Par conception graphique, nous entendons la capacité de créer quelque chose qui peut être utilisée dans le cadre d’une stratégie plus large, sur différents supports et à différents moments. Le graphisme ne consiste pas seulement à créer des formes, mais aussi des procédures, c’est-à-dire à “établir un ensemble d’opérations dont les caractéristiques sont déterminées par un objectif précis[1]“.
Cette idée du design se traduit dans la pratique par l’identité visuelle institutionnelle.
Identité visuelle de base
Le travail de l’architecte allemand Peter Behrens, pour AEG en 1907, est considéré par beaucoup comme la première expérience (si on peut l’appeler ainsi) en matière d’identité visuelle d’entreprise. Behrens a tout conçu, du logo aux publicités en passant par les catalogues, les calendriers et les affiches. Mais, il a surtout, utilisé la même police de caractères (Behrens-Antiqua), les mêmes couleurs et la même série de grilles pour y arriver. Behrens était très en avance sur son époque : il faudra des années avant que son approche ne soit largement adoptée. En effet, les concepts d’image et d’identité d’entreprise ne sont apparus que dans les années 1940.
Cette coordination visuelle “de base” répondra aux besoins de communication de la plupart des PME, en particulier lorsqu’il s’agit d’assurer une plus grande uniformité et cohérence des supports graphiques, qu’ils soient imprimés ou numériques.
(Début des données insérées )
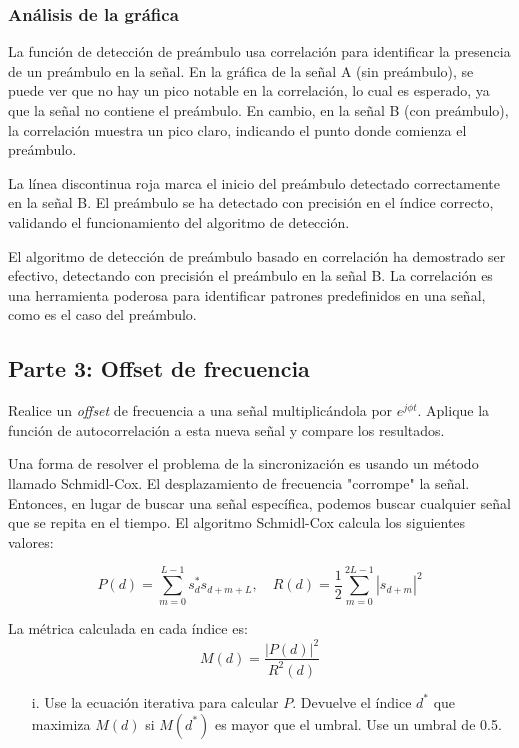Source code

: \documentclass[letterpaper,12pt,oneside]{article}
\begin{document}
\subsubsection*{Análisis de la gráfica}
La función de detección de preámbulo usa correlación para identificar la presencia de un preámbulo en la señal. En la gráfica de la señal A (sin preámbulo), se puede ver que no hay un pico notable en la correlación, lo cual es esperado, ya que la señal no contiene el preámbulo. En cambio, en la señal B (con preámbulo), la correlación muestra un pico claro, indicando el punto donde comienza el preámbulo.

La línea discontinua roja marca el inicio del preámbulo detectado correctamente en la señal B. El preámbulo se ha detectado con precisión en el índice correcto, validando el funcionamiento del algoritmo de detección.

El algoritmo de detección de preámbulo basado en correlación ha demostrado ser efectivo, detectando con precisión el preámbulo en la señal B. La correlación es una herramienta poderosa para identificar patrones predefinidos en una señal, como es el caso del preámbulo.

\subsection{Parte 3: Offset de frecuencia}
Realice un \textit{offset} de frecuencia a una señal multiplicándola por \(e^{j\phi t}\). Aplique la función de autocorrelación a esta nueva señal y compare los resultados.

Una forma de resolver el problema de la sincronización es usando un método llamado Schmidl-Cox. El desplazamiento de frecuencia "corrompe" la señal. Entonces, en lugar de buscar una señal específica, podemos buscar cualquier señal que se repita en el tiempo. El algoritmo Schmidl-Cox calcula los siguientes valores:

\[
P(d) = \sum_{m=0}^{L-1} s_d^* s_{d+m+L}, \quad R(d) = \frac{1}{2} \sum_{m=0}^{2L-1} |s_{d+m}|^2
\]

La métrica calculada en cada índice es:
\[
M(d) = \frac{|P(d)|^2}{R^2(d)}
\]

\begin{itemize}
    \item[i.] Use la ecuación iterativa para calcular \(P\). Devuelve el índice \(d^*\) que maximiza \(M(d)\) si \(M(d^*)\) es mayor que el umbral. Use un umbral de 0.5.
\end{itemize}
\end{document}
Mais lorsque la taille de l’entreprise augmente et que la coordination visuelle ne suffit plus, il est temps de créer une identité.
Systèmes d’identité d’entreprise (ou de marque)
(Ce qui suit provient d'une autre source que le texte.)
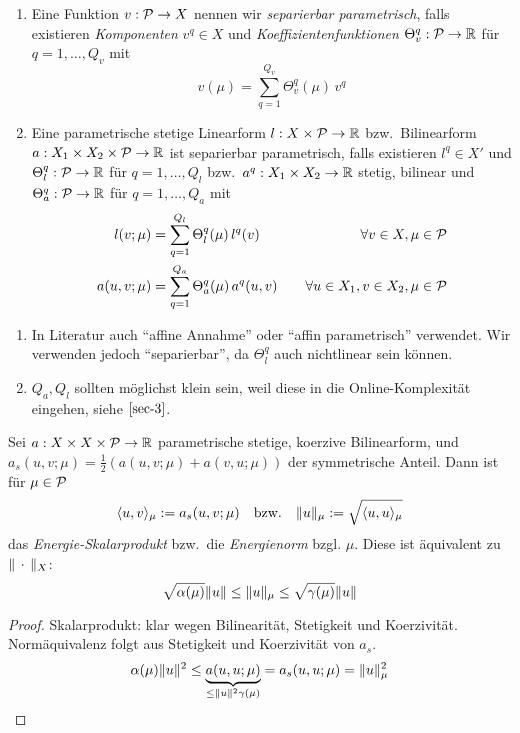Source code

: \begin{defn} \beginwithlist
	\begin{enumerate}
		\item Eine Funktion $v : \mathcal{P} \to X$ nennen wir \emph{separierbar parametrisch}, falls existieren \emph{Komponenten} $v^q \in X$ und \emph{Koeffizientenfunktionen} $\Theta_v^q : \mathcal{P} \to \mathbb{R}$ für $q = 1,\dots,Q_v$ mit
			\[
				v(\mu) = \sum_{q=1}^{Q_v} \Theta_v^q(\mu) \, v^q
			\]
		\item Eine parametrische stetige Linearform $l : X \times \mathcal{P} \to \mathbb{R}$ bzw.\ Bilinearform $a : X_1 \times X_2 \times \mathcal{P} \to \mathbb{R}$ ist separierbar parametrisch, falls existieren $l^q \in X'$ und $\Theta_l^q : \mathcal{P} \to \mathbb{R}$ für $q = 1,\dots,Q_l$ bzw.\ $a^q : X_1 \times X_2 \to \mathbb{R}$ stetig, bilinear und $\Theta_a^q : \mathcal{P} \to \mathbb{R}$ für $q = 1,\dots,Q_a$ mit
			\begin{align*}
				l(v;\mu) &= \sum_{q=1}^{Q_l} \Theta_l^q(\mu) \, l^q(v) \quad &\forall v \in X, \mu \in \mathcal{P}\\
				a(u,v;\mu) &= \sum_{q=1}^{Q_a} \Theta_a^q(\mu) \, a^q(u,v) \quad &\forall u \in X_1, v \in X_2, \mu \in \mathcal{P}
			\end{align*}
	\end{enumerate}
\end{defn}

\begin{bem} \beginwithlistbem
	\begin{enumerate}
		\item In Literatur auch ``affine Annahme'' oder ``affin parametrisch'' verwendet.
			Wir verwenden jedoch ``separierbar'', da $\Theta_l^q$ auch nichtlinear sein können.
		\item $Q_a, Q_l$ sollten möglichst klein sein, weil diese in die Online-Komplexität eingehen, siehe $\cref{sec-3}$.
	\end{enumerate}
\end{bem}

\begin{satz}[Energienorm]
	Sei $a : X \times X \times \mathcal{P} \to \mathbb{R}$ parametrische stetige, koerzive Bilinearform, und $a_s(u,v;\mu) = \frac 1 2 (a(u,v;\mu)+a(v,u;\mu))$ der symmetrische Anteil.
	Dann ist für $\mu \in \mathcal{P}$
	\[
		\langle u, v \rangle_\mu := a_s(u,v;\mu) \quad \text{bzw.} \quad \|u\|_\mu := \sqrt{\langle u, u \rangle_\mu}
	\]
	das \emph{Energie-Skalarprodukt} bzw.\ die \emph{Energienorm} bzgl. $\mu$. Diese ist äquivalent zu $\|\,\cdot\,\|_X$:
	\[
		\sqrt{\alpha(\mu)} \|u\| \leq \|u\|_\mu \leq \sqrt{\gamma(\mu)} \|u\|
	\]

	\begin{proof}
		Skalarprodukt: klar wegen Bilinearität, Stetigkeit und Koerzivität.
		Normäquivalenz folgt aus Stetigkeit und Koerzivität von $a_s$.
		\[
			\alpha(\mu) \|u\|^2 \leq \underbrace{a(u,u;\mu)}_{\leq \|u\|^2 \gamma(\mu)} = a_s(u,u;\mu) = \|u\|_\mu^2
		\]
	\end{proof}
\end{satz}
Le concept de marque existe depuis un certain temps. Les premiers exemples remontent au Moyen Âge, avec les blasons, qui sont apparus lorsqu’il a fallu créer des graphiques personnalisés pour identifier les familles, les lignées et les métiers. À un moment donné, au cours de la révolution industrielle, les marques ont commencé à se répandre et se sont transformées en symboles permettant d’identifier les usines. L’étape suivante a été de passer d’un symbole représentant une personne physique à un symbole représentant une société, les entreprises étant reconnues comme des entités juridiques distinctes de leurs propriétaires[2].
L’entreprise est donc devenue une entité à la recherche d’une personnalité. Alors qu’auparavant la confiance dans la qualité d’un produit reposait sur le producteur, considéré comme une personne, cette confiance doit désormais être placée dans une entreprise. À ce stade, une marque ne suffit plus : ce qu’il faut, c’est une identité d’entreprise.
Cette identité définit l’entreprise, la manière dont elle se présente, se comporte et s’adresse à ses clients. Le logo n’est qu’un des éléments de cette identité visuelle, avec des couleurs, des caractères, des images, un style et un storytelling.
Le “manuel de style” est un outil essentiel pour gérer l’identité visuelle. Le manuel des normes graphiques de la NASA de 1975, conçu par Richard Danne et Bruce Blackburn (décédé à l’âge de 82 ans en février 2021),[3] en est un parfait exemple. En 2015, le manuel de la NASA a été réimprimé par Standards Manual – une maison d’édition spécialisée dans, justement, les manuels de normes. Le manuel est également disponible en format PDF sur le site web de la NASA. D’une centaine de pages, il fournit des conseils sur tout, des polices de caractères et des couleurs à utiliser à la manière d’appliquer le logo sur du papier à en-tête ou de mettre en page une brochure ou une affiche, en passant par des suggestions sur le type de grille à utiliser.
Une autre publication du Manuel des normes, est le Manuel des normes graphiques de la New York City Transit Authority, conçu par Massimo Vignelli et l’agence Unimark de Bob Noorda en 1970.
Les manuels de style définissent les règles, les processus et les procédures qui garantissent la cohérence et la reconnaissance d’une identité, indépendamment de l’endroit et du moment où elle apparaît. Ils fournissent les lignes directrices pour la création d’un nouvel artefact graphique, qu’il s’agisse d’une brochure ou d’une affiche (dans le cas de la NASA), ou de la signalisation d’une nouvelle station (dans le cas de la NYCTA).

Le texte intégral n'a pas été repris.